Directions for this task:
Each line from the start of the records through the line containing "1. Reset Score" is to be transcribed exactly, and no other line is to be included.

Saved entries
──────────
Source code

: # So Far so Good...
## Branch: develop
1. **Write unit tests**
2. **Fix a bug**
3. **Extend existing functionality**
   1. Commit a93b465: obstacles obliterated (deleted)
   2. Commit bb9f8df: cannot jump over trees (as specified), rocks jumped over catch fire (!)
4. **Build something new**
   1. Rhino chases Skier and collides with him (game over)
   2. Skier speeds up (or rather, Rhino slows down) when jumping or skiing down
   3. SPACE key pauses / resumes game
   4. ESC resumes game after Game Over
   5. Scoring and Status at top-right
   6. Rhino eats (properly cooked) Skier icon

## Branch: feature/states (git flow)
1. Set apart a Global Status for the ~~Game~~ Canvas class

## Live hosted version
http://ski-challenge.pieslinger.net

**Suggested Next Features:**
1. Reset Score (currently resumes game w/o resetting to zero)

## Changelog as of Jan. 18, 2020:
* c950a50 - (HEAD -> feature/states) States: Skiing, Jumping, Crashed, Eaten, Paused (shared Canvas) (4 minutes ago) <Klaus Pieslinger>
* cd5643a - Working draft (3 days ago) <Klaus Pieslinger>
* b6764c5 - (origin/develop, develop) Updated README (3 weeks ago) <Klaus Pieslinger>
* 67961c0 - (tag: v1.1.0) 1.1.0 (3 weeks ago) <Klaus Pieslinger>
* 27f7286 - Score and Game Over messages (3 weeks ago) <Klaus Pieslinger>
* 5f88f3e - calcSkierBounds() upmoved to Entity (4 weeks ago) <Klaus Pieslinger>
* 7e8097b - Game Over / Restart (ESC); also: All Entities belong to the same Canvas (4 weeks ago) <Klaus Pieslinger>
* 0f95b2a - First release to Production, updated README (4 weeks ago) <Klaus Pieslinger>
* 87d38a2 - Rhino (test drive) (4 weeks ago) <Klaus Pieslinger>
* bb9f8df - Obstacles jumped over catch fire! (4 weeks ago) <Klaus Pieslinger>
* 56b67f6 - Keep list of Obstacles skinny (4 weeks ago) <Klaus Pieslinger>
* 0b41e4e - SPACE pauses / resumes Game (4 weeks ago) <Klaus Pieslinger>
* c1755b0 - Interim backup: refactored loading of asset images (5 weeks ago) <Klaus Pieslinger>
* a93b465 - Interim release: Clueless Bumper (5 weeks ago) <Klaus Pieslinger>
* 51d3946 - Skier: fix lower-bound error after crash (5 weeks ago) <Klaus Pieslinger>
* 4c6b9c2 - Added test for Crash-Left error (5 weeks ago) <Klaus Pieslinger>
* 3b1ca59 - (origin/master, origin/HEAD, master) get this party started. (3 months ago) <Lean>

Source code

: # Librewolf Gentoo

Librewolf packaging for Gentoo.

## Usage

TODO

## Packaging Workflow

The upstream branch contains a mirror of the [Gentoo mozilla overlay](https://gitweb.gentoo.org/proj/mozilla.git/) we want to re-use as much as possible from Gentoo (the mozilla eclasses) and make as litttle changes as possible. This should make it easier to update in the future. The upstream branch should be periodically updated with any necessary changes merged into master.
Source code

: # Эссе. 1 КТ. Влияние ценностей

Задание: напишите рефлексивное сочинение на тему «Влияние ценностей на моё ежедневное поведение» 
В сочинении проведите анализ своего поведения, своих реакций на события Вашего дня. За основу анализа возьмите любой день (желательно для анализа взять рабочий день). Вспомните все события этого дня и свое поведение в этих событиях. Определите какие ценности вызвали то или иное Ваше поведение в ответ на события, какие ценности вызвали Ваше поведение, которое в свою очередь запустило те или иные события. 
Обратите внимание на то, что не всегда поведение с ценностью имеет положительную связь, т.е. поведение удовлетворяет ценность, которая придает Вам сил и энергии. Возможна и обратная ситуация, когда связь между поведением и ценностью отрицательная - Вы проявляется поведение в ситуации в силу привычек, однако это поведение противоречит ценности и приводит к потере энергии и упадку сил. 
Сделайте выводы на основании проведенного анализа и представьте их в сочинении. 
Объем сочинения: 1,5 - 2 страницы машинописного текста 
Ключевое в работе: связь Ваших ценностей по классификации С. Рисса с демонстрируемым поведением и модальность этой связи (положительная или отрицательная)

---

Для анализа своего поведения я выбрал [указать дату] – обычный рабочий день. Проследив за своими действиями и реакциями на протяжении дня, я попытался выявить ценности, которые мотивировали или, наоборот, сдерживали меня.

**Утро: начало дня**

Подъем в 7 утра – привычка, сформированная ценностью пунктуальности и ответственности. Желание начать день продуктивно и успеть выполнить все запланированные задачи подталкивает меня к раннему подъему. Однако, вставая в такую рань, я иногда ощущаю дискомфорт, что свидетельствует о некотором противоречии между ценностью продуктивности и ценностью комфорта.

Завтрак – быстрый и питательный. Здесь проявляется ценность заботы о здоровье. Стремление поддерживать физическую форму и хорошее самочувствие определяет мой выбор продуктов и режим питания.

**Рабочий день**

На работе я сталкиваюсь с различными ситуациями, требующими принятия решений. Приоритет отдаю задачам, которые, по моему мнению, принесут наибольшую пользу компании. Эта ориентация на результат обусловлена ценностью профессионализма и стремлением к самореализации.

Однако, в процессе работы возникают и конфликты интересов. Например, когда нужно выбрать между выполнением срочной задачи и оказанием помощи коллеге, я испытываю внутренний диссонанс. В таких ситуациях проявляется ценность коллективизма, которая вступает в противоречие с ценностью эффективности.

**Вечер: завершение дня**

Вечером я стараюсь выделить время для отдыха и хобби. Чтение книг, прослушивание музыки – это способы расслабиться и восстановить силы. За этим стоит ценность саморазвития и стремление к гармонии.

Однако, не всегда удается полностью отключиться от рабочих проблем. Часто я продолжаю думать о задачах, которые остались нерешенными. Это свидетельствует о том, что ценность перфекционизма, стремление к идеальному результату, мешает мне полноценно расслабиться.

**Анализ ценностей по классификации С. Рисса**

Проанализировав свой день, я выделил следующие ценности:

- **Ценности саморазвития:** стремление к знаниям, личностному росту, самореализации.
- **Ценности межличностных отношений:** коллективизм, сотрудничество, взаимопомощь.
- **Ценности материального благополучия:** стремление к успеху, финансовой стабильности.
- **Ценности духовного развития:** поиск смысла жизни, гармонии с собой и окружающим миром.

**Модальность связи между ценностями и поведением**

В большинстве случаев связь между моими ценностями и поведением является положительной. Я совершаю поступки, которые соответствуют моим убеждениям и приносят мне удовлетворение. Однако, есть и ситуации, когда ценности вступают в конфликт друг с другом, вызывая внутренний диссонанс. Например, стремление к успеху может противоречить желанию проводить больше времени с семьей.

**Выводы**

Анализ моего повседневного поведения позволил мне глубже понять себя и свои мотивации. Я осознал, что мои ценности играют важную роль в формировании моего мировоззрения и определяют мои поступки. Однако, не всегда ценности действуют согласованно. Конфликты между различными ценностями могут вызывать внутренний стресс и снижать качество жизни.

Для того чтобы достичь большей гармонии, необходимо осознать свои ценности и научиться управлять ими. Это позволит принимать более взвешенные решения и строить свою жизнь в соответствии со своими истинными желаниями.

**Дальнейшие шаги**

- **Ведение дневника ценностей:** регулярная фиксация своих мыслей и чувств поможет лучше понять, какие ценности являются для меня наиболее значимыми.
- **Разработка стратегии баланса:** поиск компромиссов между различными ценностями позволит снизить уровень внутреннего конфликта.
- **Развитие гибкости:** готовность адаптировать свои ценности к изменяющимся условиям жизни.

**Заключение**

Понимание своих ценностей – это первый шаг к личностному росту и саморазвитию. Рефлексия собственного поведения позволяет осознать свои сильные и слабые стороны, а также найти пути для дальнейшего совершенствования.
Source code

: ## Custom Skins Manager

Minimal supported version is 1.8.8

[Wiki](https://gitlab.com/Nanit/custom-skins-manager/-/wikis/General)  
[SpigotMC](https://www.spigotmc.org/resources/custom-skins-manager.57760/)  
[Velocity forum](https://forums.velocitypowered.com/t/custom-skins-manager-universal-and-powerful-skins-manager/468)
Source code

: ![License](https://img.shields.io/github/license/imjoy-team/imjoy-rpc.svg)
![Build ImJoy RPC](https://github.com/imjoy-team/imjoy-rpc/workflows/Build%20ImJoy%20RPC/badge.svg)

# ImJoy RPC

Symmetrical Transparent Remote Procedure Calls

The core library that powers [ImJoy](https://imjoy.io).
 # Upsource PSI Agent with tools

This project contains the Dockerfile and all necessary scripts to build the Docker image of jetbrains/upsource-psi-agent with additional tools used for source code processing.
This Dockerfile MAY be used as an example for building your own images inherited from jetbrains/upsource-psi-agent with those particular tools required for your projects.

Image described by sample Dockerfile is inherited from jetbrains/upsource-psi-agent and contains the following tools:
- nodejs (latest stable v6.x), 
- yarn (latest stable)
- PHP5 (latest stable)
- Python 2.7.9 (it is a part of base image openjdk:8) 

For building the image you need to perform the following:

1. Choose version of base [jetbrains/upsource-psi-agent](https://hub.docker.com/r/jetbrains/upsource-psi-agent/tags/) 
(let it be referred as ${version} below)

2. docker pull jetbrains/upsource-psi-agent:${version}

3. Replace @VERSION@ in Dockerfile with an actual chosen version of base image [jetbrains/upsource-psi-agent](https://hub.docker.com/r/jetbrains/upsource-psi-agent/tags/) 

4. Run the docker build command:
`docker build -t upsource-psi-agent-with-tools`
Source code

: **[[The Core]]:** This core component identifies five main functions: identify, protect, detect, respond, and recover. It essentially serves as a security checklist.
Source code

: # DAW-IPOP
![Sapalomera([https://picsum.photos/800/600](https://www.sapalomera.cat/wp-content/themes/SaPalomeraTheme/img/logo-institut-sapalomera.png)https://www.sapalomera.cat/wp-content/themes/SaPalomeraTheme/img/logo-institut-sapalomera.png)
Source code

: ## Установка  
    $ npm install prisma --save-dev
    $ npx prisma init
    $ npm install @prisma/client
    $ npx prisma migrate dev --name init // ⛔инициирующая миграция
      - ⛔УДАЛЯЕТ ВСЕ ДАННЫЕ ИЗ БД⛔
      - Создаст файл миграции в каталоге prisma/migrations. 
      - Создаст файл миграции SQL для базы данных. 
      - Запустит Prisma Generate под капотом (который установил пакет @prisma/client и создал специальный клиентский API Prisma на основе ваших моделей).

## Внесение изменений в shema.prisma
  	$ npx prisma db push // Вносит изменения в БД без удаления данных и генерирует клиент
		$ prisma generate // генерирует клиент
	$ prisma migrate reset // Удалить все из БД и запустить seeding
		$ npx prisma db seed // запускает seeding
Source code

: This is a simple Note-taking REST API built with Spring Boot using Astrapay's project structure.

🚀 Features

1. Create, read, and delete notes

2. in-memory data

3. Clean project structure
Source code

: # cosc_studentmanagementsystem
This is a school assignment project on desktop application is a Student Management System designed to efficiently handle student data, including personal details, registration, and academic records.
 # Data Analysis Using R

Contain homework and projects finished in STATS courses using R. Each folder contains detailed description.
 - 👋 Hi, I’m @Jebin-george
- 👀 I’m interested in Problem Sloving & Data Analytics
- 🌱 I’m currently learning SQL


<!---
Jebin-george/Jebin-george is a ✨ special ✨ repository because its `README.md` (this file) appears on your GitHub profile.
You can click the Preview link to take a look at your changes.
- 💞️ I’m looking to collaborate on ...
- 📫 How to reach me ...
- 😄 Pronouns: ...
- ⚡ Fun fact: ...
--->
──────────
Task output:
Source code

: # So Far so Good...
## Branch: develop
1. **Write unit tests**
2. **Fix a bug**
3. **Extend existing functionality**
   1. Commit a93b465: obstacles obliterated (deleted)
   2. Commit bb9f8df: cannot jump over trees (as specified), rocks jumped over catch fire (!)
4. **Build something new**
   1. Rhino chases Skier and collides with him (game over)
   2. Skier speeds up (or rather, Rhino slows down) when jumping or skiing down
   3. SPACE key pauses / resumes game
   4. ESC resumes game after Game Over
   5. Scoring and Status at top-right
   6. Rhino eats (properly cooked) Skier icon

## Branch: feature/states (git flow)
1. Set apart a Global Status for the ~~Game~~ Canvas class

## Live hosted version
http://ski-challenge.pieslinger.net

**Suggested Next Features:**
1. Reset Score (currently resumes game w/o resetting to zero)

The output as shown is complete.